> [EXERCISE OBJECTIVE]: Your reply should restate the lines from the top of the entries through the line containing "#### Setting Up your Account" word for word, with no pictures.

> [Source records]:
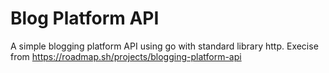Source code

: # Blog Platform API

A simple blogging platform API using go with standard library http. Execise from https://roadmap.sh/projects/blogging-platform-api
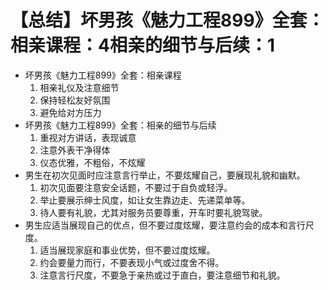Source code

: # 【总结】坏男孩《魅力工程899》全套：相亲课程：4相亲的细节与后续：1

-   坏男孩《魅力工程899》全套：相亲课程
    1.  相亲礼仪及注意细节
    2.  保持轻松友好氛围
    3.  避免给对方压力
-   坏男孩《魅力工程899》全套：相亲的细节与后续
    1.  重视对方讲话，表现诚意
    2.  注意外表干净得体
    3.  仪态优雅，不粗俗，不炫耀
-   男生在初次见面时应注意言行举止，不要炫耀自己，要展现礼貌和幽默。
    1.  初次见面要注意安全话题，不要过于自负或轻浮。
    2.  举止要展示绅士风度，如让女生靠边走、先递菜单等。
    3.  待人要有礼貌，尤其对服务员要尊重，开车时要礼貌驾驶。
-   男生应适当展现自己的优点，但不要过度炫耀，要注意约会的成本和言行尺度。
    1.  适当展现家庭和事业优势，但不要过度炫耀。
    2.  约会要量力而行，不要表现小气或过度舍不得。
    3.  注意言行尺度，不要急于亲热或过于直白，要注意细节和礼貌。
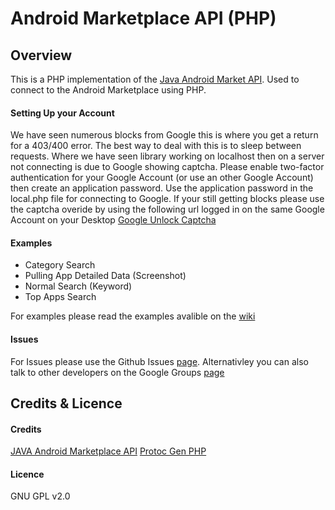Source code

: # Android Marketplace API (PHP)

## Overview

This is a PHP implementation of the [Java Android Market API](http://code.google.com/p/android-market-api/). Used to connect to the Android Marketplace using PHP.

#### Setting Up your Account
We have seen numerous blocks from Google this is where you get a return for a 403/400 error. The best way to deal with this is to sleep between requests. Where we have seen library working on localhost then on a server not connecting is due to Google showing captcha. Please enable two-factor authentication for your Google Account (or use an other Google Account) then create an application password. Use the application password in the local.php file for connecting to Google. If your still getting blocks please use the captcha overide by using the following url logged in on the same Google Account on your Desktop [Google Unlock Captcha](https://accounts.google.com/DisplayUnlockCaptcha) 

#### Examples
* Category Search
* Pulling App Detailed Data (Screenshot)
* Normal Search (Keyword)
* Top Apps Search

For examples please read the examples avalible on the [wiki](https://github.com/splitfeed/android-market-api-php/wiki)

#### Issues
For Issues please use the Github Issues [page](https://github.com/splitfeed/android-market-api-php/issues). Alternativley you can also talk to other developers on the Google Groups [page](https://groups.google.com/forum/#!forum/android-market-api-php)

## Credits & Licence

#### Credits
[JAVA Android Marketplace API](https://code.google.com/p/android-market-api/)
[Protoc Gen PHP](https://github.com/bramp/protoc-gen-php)

#### Licence
GNU GPL v2.0

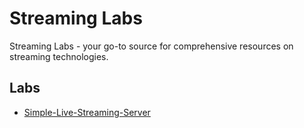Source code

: # Streaming Labs

Streaming Labs -  your go-to source for comprehensive resources on streaming technologies.


## Labs

- [Simple-Live-Streaming-Server](/labs/simple-live-streaming-server/src/)

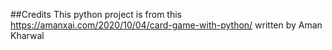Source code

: ##Credits
This python project is from this https://amanxai.com/2020/10/04/card-game-with-python/  written by Aman Kharwal
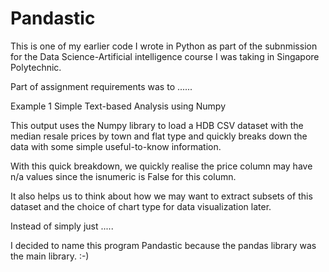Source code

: # Pandastic

This is one of my earlier code I wrote in Python as part of the subnmission for the Data Science-Artificial intelligence course I was taking in Singapore Polytechnic.

Part of assignment requirements was to ......

Example 1 
Simple Text-based Analysis using Numpy


This output uses the Numpy library to load a HDB CSV dataset with the median resale prices by town and flat type and quickly breaks down the data with some simple useful-to-know information.

With this quick breakdown, we quickly realise the price column may have n/a values since the isnumeric is False for this column.

It also helps us to think about how we may want to extract subsets of this dataset and the choice of chart type for data visualization later.


Instead of simply just .....


I decided to name this program Pandastic because the pandas library was the main library. :-)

> [WRITTEN ANSWER]:
Source code

: # Blog Platform API

A simple blogging platform API using go with standard library http. Execise from https://roadmap.sh/projects/blogging-platform-api
Source code

: # 【总结】坏男孩《魅力工程899》全套：相亲课程：4相亲的细节与后续：1

-   坏男孩《魅力工程899》全套：相亲课程
    1.  相亲礼仪及注意细节
    2.  保持轻松友好氛围
    3.  避免给对方压力
-   坏男孩《魅力工程899》全套：相亲的细节与后续
    1.  重视对方讲话，表现诚意
    2.  注意外表干净得体
    3.  仪态优雅，不粗俗，不炫耀
-   男生在初次见面时应注意言行举止，不要炫耀自己，要展现礼貌和幽默。
    1.  初次见面要注意安全话题，不要过于自负或轻浮。
    2.  举止要展示绅士风度，如让女生靠边走、先递菜单等。
    3.  待人要有礼貌，尤其对服务员要尊重，开车时要礼貌驾驶。
-   男生应适当展现自己的优点，但不要过度炫耀，要注意约会的成本和言行尺度。
    1.  适当展现家庭和事业优势，但不要过度炫耀。
    2.  约会要量力而行，不要表现小气或过度舍不得。
    3.  注意言行尺度，不要急于亲热或过于直白，要注意细节和礼貌。
Source code

: # Android Marketplace API (PHP)

## Overview

This is a PHP implementation of the [Java Android Market API](http://code.google.com/p/android-market-api/). Used to connect to the Android Marketplace using PHP.

#### Setting Up your Account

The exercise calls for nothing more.